▶ [The problem]:
Reproduce the data below line by line, from its first line to the line with "第一步：要用管理员权限安装<code>nvm-setup.exe</code>", both included, and nothing past that point.

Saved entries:

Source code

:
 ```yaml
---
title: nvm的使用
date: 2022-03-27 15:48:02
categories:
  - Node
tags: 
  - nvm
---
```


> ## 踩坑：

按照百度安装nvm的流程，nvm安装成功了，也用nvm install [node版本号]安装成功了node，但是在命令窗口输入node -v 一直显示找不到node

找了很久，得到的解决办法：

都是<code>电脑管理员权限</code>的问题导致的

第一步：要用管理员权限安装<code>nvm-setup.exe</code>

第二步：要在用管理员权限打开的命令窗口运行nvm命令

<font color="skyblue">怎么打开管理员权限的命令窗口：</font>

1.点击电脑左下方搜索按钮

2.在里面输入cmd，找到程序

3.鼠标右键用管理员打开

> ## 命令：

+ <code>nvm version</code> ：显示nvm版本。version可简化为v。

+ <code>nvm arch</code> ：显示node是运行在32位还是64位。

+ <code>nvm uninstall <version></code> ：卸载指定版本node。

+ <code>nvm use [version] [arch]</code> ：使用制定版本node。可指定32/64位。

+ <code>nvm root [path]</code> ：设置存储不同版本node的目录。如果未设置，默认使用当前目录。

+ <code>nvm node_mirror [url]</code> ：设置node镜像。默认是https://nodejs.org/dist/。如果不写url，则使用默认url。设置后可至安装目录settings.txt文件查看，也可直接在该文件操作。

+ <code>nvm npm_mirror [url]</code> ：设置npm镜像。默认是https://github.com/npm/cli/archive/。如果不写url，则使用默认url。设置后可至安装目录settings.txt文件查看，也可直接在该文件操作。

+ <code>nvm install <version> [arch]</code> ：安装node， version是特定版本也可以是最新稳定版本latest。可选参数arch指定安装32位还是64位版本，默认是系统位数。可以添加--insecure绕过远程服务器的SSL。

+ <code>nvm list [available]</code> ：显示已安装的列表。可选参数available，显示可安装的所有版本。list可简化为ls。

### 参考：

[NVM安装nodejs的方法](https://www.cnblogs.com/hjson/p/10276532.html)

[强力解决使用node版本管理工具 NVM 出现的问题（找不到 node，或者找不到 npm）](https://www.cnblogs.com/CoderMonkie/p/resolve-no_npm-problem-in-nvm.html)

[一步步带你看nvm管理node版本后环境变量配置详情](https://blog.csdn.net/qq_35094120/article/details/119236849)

▶ [Written solution]:
Source code

:
 ```yaml
---
title: nvm的使用
date: 2022-03-27 15:48:02
categories:
  - Node
tags: 
  - nvm
---
```


> ## 踩坑：

按照百度安装nvm的流程，nvm安装成功了，也用nvm install [node版本号]安装成功了node，但是在命令窗口输入node -v 一直显示找不到node

找了很久，得到的解决办法：

都是<code>电脑管理员权限</code>的问题导致的

第一步：要用管理员权限安装<code>nvm-setup.exe</code>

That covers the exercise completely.